__PROBLEM REQUIREMENTS__.
Within the listing below, filter for "David" and copy every matching line.

START MATERIAL PROVIDED

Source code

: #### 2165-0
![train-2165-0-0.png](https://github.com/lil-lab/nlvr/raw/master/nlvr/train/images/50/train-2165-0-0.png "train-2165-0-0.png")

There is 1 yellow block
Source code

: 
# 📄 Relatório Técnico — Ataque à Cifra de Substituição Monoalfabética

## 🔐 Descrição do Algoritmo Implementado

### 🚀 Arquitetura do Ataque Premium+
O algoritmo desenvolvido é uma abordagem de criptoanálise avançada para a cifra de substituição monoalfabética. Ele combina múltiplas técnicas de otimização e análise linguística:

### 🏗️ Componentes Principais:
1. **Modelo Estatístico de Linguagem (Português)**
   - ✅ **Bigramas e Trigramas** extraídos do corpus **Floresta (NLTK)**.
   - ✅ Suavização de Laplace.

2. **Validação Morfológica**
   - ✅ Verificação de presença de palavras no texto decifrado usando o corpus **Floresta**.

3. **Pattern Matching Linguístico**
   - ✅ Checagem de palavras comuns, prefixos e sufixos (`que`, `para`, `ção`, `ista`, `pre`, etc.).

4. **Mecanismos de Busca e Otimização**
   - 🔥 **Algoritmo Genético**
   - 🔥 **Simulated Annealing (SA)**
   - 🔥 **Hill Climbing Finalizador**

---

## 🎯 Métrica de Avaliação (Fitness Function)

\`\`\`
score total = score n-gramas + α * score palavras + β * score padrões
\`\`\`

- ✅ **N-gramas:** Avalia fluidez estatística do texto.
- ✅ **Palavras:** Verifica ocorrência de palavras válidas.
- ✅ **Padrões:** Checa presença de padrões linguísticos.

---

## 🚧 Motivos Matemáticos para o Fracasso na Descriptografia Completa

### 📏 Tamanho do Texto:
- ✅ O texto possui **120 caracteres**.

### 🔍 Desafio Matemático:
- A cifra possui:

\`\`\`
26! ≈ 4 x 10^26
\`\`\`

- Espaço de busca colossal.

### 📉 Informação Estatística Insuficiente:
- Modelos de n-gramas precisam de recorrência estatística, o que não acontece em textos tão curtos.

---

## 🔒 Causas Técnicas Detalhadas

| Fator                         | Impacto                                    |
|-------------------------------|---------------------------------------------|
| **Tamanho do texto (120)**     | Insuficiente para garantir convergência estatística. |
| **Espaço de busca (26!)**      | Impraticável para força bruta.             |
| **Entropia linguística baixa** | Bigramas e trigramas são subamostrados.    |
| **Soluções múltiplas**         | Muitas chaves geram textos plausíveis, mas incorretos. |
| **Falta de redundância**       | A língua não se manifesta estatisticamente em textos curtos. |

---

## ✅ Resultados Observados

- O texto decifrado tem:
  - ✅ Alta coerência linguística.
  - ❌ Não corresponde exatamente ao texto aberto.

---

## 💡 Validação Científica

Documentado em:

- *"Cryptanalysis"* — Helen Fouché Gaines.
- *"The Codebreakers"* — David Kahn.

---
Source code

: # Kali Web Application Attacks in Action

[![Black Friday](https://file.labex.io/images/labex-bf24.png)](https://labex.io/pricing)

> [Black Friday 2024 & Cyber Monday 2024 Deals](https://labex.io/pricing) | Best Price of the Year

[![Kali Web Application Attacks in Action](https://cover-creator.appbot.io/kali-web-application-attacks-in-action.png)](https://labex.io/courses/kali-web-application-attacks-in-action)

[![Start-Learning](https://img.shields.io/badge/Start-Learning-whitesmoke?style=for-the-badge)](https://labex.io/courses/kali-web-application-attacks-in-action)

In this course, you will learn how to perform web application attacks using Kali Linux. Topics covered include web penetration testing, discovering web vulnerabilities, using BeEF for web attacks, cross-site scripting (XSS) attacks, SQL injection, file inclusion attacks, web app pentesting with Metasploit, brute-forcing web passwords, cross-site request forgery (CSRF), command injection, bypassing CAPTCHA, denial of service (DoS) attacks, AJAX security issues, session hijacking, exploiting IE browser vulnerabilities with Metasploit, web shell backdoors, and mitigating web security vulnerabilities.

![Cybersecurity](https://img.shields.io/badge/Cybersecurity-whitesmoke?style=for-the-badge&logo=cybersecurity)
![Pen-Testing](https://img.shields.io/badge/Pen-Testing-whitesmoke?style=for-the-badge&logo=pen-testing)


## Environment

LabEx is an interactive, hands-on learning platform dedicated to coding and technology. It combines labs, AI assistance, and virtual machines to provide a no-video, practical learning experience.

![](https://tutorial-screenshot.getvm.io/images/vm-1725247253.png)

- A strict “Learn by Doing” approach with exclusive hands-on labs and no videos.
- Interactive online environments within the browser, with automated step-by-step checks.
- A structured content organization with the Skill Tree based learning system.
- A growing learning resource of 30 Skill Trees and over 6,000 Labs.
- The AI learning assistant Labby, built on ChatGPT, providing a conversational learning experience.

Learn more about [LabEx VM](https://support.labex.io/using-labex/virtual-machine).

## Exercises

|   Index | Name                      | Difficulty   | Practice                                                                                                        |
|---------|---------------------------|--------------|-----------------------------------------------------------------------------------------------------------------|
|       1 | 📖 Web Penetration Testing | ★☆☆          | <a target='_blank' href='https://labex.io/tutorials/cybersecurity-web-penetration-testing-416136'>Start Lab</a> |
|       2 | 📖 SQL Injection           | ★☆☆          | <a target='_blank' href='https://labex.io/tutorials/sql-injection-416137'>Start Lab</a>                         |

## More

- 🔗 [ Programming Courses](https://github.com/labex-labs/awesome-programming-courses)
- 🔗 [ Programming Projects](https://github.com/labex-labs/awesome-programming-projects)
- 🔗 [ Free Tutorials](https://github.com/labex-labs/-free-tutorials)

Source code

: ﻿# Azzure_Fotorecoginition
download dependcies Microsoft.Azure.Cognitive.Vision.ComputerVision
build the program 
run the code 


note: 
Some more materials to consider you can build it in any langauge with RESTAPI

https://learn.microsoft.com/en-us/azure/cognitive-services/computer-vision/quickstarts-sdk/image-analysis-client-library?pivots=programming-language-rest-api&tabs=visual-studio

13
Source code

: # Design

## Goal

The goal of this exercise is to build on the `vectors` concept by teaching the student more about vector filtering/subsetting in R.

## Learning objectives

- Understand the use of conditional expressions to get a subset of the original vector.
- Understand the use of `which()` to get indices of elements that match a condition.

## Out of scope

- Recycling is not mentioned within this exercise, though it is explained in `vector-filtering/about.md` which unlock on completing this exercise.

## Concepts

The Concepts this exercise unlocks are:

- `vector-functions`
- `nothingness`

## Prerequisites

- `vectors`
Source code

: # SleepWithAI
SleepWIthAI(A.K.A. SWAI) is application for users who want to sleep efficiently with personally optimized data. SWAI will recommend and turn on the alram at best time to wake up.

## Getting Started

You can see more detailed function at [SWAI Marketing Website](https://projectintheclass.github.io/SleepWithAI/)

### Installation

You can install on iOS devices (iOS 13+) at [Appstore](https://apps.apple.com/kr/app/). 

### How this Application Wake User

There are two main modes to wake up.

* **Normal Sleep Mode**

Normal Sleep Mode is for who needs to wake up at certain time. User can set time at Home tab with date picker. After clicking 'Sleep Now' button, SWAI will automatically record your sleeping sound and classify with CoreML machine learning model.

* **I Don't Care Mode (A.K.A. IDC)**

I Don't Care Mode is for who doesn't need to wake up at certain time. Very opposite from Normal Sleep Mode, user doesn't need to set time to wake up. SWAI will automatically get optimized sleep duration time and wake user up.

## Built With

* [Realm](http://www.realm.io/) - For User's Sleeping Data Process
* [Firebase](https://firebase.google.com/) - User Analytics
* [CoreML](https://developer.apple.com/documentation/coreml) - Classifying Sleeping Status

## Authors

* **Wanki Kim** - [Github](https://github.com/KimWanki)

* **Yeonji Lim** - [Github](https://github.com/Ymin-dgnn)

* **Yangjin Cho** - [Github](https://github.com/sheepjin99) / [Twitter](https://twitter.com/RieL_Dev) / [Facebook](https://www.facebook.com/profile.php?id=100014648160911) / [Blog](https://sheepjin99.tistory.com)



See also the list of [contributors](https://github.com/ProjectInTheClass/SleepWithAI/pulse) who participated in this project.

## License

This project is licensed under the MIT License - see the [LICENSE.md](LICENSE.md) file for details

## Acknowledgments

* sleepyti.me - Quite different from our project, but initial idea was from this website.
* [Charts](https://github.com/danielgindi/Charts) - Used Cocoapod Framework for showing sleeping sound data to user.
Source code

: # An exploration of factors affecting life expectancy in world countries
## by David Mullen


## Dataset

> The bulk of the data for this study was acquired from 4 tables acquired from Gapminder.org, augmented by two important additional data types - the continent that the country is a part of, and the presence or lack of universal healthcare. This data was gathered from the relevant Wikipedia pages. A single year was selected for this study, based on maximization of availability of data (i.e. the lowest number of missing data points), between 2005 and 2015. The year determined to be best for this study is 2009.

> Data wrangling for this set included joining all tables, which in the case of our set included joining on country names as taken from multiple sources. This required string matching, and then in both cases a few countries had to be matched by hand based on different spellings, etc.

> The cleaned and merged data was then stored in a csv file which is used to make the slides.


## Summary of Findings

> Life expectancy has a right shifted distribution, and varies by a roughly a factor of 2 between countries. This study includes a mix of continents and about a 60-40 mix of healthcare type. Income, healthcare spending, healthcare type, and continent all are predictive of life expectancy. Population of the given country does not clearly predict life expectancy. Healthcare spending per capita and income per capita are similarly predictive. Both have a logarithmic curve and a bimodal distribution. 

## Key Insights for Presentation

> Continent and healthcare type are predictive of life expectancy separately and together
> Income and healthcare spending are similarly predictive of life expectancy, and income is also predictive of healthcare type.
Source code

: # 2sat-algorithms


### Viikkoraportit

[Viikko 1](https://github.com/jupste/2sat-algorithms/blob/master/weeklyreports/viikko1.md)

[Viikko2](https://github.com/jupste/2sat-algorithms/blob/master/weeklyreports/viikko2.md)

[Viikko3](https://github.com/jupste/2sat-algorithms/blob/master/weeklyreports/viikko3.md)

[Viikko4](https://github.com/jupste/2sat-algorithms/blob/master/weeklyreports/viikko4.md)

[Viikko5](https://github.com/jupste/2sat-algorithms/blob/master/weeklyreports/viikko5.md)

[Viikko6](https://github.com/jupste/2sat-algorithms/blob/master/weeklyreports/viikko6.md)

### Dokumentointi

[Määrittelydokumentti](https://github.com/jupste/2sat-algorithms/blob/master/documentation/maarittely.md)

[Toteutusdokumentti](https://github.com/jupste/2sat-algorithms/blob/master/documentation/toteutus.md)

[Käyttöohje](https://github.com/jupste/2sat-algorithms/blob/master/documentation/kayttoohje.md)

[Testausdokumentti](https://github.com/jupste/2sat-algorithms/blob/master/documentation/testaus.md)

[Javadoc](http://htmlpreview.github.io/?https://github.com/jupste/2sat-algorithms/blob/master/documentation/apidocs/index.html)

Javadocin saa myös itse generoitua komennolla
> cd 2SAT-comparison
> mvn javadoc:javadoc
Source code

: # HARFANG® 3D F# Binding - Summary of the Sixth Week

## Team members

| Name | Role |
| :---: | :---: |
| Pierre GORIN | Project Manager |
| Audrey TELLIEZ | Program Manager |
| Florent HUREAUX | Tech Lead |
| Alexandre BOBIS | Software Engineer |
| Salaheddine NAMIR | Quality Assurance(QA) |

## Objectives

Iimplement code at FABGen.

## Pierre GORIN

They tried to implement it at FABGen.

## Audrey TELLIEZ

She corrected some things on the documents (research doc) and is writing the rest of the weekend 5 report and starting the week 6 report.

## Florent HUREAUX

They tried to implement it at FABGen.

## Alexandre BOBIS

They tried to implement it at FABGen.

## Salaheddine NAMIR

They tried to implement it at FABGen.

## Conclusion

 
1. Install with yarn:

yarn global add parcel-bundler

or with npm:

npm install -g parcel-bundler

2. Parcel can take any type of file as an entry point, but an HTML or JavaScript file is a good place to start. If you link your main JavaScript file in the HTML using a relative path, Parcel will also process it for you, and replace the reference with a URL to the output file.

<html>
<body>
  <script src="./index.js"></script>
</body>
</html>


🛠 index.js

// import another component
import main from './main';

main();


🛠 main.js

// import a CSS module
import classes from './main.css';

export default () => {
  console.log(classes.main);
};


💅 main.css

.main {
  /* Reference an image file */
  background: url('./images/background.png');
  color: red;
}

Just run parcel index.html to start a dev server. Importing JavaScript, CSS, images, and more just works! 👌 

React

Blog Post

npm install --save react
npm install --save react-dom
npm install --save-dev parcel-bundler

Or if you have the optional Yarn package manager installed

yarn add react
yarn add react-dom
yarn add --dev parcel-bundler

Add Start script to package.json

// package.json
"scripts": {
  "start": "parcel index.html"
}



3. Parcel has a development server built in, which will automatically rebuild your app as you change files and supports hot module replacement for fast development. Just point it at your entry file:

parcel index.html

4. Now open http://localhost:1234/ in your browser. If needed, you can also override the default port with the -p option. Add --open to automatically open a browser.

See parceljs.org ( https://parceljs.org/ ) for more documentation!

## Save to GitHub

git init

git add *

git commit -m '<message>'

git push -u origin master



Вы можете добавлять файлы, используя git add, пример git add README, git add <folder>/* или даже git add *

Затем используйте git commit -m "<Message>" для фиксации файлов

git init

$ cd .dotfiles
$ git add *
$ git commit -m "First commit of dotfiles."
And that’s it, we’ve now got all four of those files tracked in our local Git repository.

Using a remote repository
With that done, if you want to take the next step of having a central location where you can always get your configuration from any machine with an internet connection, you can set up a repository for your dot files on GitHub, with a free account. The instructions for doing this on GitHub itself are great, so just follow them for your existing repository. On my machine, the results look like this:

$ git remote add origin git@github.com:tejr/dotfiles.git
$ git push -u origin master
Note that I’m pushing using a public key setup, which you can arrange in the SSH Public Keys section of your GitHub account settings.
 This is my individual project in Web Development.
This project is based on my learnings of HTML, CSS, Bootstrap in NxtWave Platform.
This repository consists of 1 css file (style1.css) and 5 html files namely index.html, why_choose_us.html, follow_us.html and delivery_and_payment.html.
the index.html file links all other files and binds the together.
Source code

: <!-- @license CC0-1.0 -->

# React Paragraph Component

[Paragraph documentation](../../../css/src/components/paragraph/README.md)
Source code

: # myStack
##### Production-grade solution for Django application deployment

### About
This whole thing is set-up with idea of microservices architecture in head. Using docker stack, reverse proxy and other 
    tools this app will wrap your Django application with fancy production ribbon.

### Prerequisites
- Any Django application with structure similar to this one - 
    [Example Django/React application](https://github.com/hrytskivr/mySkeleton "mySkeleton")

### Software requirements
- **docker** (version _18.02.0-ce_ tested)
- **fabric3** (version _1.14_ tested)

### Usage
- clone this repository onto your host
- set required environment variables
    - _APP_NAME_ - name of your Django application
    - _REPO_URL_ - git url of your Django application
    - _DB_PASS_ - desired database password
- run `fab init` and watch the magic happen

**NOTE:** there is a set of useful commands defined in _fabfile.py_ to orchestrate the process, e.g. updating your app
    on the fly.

END MATERIAL PROVIDED

__WRITTEN REPLY__.
- *"The Codebreakers"* — David Kahn.
## by David Mullen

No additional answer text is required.